I am looking for a rigorous way to deal with discontinuous thermal conductivity $K(x)$ in the heat equation (e.g. on the boundary of two different materials)
$$ u' = \nabla_x\cdot (K(x)\nabla_x u) + \text{\{possible other terms\}},$$
where $u(t,x)$ is the temperature. Clearly the equation breaks down at discontinuity since the derivative of $K$ does not exist, what becomes the boundary condition of the non-discretized equation above to replace the discontinuity?
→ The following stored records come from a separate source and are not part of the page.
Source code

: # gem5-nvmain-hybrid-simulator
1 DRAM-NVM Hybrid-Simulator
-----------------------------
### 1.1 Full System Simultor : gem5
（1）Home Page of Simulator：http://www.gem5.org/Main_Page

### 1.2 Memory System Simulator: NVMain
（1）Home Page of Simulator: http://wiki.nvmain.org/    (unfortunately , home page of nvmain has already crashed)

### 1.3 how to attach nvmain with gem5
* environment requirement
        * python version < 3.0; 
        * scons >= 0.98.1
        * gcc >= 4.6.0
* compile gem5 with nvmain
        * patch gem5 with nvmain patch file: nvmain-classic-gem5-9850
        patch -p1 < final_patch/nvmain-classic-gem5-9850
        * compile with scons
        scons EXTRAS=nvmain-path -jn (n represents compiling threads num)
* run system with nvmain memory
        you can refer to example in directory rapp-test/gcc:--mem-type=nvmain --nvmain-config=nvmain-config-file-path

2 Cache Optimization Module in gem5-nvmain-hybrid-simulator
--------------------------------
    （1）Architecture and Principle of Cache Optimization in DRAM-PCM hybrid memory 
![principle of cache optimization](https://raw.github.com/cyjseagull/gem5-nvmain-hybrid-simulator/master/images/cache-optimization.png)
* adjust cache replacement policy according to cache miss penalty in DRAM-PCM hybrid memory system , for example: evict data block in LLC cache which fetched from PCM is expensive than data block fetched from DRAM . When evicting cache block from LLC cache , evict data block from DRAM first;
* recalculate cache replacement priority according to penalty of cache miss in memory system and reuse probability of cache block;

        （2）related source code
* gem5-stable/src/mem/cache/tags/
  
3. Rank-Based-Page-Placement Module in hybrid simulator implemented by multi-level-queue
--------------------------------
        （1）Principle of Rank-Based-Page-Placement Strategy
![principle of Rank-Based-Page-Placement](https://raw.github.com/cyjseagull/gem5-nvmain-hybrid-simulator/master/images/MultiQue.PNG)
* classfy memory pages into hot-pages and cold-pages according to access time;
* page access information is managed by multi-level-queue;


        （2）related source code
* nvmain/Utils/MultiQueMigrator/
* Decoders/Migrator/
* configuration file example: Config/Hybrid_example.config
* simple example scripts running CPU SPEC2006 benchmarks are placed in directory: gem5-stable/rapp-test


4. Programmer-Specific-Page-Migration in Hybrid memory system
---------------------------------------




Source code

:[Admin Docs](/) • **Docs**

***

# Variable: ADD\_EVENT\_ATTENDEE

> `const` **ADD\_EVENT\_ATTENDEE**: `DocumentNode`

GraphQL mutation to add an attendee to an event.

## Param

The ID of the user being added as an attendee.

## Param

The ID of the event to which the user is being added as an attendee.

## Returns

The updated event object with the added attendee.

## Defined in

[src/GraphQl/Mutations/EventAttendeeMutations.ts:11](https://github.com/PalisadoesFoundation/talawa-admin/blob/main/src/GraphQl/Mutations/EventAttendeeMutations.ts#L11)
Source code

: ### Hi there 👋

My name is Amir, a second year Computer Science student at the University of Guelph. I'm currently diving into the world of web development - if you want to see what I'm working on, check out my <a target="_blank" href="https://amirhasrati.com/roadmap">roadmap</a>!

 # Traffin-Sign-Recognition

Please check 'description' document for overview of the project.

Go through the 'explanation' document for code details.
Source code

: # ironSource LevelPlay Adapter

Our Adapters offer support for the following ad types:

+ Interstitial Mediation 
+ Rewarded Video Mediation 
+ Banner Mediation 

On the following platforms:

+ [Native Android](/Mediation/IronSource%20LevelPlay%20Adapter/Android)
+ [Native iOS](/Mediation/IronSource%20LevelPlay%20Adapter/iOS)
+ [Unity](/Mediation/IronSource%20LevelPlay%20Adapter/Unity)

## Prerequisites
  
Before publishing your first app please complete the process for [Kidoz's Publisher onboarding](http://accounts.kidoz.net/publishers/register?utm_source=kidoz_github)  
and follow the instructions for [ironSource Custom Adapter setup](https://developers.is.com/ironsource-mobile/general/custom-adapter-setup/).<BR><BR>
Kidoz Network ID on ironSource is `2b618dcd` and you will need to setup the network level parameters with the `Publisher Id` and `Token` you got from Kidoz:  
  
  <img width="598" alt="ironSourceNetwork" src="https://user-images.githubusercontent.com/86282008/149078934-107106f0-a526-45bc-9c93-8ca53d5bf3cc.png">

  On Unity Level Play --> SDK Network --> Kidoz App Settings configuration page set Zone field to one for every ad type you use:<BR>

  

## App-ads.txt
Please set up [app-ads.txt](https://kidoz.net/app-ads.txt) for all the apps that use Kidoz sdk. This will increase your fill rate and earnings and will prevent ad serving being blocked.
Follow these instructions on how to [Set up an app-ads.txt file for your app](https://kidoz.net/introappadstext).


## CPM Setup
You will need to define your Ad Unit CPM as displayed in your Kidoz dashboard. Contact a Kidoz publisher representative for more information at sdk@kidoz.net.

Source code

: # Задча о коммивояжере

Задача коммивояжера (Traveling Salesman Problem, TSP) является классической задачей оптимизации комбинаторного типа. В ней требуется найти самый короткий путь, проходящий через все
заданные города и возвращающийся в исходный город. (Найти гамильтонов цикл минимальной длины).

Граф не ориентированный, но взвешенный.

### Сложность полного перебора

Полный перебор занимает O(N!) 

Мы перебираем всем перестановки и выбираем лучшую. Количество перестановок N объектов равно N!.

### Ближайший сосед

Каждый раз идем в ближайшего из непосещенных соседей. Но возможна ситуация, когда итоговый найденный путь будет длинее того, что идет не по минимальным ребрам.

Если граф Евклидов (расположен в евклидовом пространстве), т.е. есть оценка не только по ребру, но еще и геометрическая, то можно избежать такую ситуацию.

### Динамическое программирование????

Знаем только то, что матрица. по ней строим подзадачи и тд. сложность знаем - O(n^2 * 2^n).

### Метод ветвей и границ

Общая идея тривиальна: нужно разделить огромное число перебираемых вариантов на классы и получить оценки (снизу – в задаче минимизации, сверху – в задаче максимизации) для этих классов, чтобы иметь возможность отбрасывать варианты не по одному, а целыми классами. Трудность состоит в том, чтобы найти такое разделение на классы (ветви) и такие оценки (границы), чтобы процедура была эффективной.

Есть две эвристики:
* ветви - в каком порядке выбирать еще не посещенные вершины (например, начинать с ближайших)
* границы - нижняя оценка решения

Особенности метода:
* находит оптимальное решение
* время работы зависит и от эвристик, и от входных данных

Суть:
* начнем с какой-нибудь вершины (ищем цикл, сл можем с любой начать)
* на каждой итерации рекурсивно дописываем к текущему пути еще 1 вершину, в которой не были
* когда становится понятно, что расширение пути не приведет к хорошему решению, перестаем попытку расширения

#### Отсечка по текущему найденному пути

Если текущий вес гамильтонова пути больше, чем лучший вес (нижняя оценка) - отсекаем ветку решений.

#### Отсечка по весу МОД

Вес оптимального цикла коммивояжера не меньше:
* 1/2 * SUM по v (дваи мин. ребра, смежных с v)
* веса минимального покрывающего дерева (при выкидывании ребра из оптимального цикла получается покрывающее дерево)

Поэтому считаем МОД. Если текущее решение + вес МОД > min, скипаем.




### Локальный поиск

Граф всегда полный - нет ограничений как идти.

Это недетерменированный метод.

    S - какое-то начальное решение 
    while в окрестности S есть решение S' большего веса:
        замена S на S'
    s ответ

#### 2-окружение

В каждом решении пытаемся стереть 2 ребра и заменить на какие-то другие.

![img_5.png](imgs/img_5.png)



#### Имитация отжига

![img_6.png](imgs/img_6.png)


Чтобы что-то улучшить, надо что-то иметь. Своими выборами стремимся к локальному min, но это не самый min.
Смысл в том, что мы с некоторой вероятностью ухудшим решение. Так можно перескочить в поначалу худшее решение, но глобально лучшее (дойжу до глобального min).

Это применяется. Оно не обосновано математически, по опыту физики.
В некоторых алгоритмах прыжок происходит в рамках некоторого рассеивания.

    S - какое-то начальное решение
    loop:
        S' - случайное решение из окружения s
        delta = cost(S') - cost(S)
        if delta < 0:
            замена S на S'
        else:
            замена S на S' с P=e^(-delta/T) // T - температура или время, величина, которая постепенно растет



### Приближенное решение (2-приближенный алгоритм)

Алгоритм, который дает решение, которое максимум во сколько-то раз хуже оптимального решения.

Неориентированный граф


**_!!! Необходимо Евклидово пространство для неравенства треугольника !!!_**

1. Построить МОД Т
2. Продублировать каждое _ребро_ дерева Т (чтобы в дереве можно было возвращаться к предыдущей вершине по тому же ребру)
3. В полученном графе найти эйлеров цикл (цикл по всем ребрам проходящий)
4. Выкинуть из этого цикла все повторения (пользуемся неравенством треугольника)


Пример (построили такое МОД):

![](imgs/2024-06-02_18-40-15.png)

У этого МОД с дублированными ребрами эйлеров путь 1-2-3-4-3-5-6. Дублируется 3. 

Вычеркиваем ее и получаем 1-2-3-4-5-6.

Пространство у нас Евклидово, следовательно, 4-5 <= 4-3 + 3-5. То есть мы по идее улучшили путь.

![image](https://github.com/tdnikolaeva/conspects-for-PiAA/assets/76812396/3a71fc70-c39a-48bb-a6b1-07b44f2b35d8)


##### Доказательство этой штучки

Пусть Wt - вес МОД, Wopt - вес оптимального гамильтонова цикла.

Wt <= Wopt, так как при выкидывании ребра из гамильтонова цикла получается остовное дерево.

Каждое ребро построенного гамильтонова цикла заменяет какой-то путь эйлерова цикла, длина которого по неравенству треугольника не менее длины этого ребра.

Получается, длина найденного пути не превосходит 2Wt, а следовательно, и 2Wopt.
When the equation is discretized, for basic finite difference scheme at boundary it is possible to in a loose sense use the "average value" (is there a derivation somewhere?) $$K(x)\approx (1/2) (K(x+1)+K(x)).$$
For finite volume scheme not at the boundary $$Au' = \int\int\int (\nabla_x\cdot K\nabla_x u)dA$$ $$=\int\int (K\nabla_x u) \cdot \bar ndS$$ $$=K\int \int\nabla_xu \cdot \bar n dS$$ Let's say a finite difference scheme is applicable, although there could be more generality $$\approx K \sum_k (u(x_1,...,x_k+1,...,x_d) + u(x,...,x_k-1,...,x_d)-2u(x))$$
The average value approximation then yields $$\approx \sum_k \frac{1}{2}(K(x)+K(x_1,...,x_k+1,...,x_d)) \cdot (u(x_1,...,x_k+1,...,x_d) -u(x)) +...,$$ for the finite volume method, is it valid on the boundary? References to books are welcome.